> _Activity_
Some lines hold the string "ROM에". Copy all of them from the material that follows.

> _Information_
◆ ◆ ◆ ◆ ◆ ◆ ◆
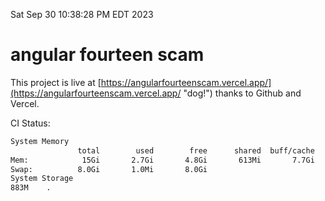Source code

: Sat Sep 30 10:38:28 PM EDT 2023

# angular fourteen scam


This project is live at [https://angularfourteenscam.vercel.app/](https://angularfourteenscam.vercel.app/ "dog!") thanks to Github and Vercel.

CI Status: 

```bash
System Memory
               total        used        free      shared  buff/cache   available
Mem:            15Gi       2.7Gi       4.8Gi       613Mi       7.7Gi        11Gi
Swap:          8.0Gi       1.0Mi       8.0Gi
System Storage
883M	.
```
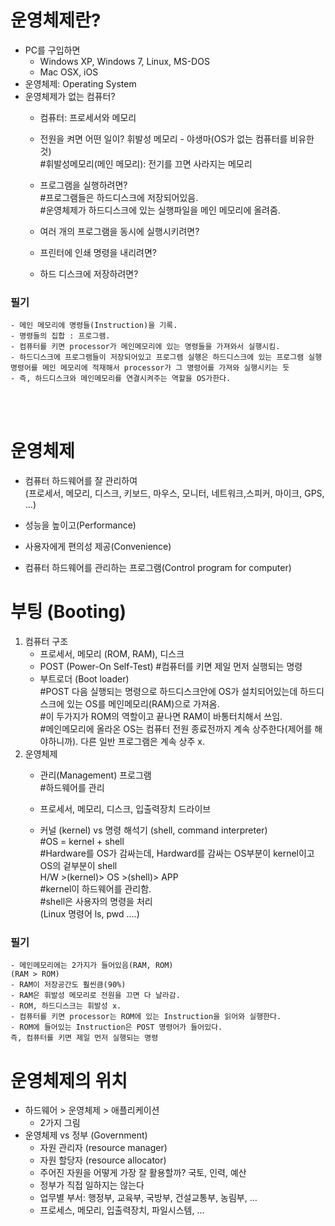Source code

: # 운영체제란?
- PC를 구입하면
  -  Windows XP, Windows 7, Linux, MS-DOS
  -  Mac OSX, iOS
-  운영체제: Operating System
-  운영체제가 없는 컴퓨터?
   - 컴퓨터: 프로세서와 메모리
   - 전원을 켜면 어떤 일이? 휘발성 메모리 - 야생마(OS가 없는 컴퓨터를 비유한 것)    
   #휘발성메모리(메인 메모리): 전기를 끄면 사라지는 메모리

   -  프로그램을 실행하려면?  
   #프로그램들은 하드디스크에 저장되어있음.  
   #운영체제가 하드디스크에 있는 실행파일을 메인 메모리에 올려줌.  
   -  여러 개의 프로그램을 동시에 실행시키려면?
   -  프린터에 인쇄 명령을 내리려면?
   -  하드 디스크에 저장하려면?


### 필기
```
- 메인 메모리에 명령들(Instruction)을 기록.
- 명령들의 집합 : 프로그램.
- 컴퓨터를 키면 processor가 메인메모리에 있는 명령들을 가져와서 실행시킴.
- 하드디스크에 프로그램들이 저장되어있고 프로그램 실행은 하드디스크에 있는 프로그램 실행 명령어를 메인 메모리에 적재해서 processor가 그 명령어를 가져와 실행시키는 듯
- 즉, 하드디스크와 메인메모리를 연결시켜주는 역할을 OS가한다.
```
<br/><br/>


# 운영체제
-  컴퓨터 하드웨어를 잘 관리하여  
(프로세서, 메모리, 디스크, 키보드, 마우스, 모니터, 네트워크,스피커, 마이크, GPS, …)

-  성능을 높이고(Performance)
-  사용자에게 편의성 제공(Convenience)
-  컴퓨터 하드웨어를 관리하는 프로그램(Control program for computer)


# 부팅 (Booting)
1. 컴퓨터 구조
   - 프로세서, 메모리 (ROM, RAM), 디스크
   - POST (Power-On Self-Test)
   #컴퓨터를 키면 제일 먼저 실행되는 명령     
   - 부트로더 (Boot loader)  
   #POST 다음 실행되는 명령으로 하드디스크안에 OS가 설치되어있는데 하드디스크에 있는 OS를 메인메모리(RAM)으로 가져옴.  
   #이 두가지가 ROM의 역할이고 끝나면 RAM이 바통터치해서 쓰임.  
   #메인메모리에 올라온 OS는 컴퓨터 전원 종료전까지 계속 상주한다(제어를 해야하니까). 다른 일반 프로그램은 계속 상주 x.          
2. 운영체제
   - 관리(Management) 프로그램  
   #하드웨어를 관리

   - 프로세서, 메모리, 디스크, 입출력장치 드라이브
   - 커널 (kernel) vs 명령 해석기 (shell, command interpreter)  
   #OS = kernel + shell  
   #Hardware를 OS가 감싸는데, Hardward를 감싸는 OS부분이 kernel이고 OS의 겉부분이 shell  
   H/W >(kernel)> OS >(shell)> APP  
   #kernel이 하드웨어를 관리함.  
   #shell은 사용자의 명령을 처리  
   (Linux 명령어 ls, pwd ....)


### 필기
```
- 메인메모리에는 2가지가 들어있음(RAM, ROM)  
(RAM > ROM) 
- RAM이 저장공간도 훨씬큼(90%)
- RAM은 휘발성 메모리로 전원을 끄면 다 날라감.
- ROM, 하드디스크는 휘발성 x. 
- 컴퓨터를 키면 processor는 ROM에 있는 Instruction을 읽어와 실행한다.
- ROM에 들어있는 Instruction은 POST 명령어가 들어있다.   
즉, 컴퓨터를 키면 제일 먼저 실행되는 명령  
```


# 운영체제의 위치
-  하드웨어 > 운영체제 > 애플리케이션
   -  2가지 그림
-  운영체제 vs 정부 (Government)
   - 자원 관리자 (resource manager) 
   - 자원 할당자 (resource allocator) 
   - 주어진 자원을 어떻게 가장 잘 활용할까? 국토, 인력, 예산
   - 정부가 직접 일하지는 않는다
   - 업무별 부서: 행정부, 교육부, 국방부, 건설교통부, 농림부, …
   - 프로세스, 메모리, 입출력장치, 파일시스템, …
◆ ◆ ◆ ◆ ◆ ◆ ◆
> _Worked solution_
- 컴퓨터를 키면 processor는 ROM에 있는 Instruction을 읽어와 실행한다.
- ROM에 들어있는 Instruction은 POST 명령어가 들어있다.   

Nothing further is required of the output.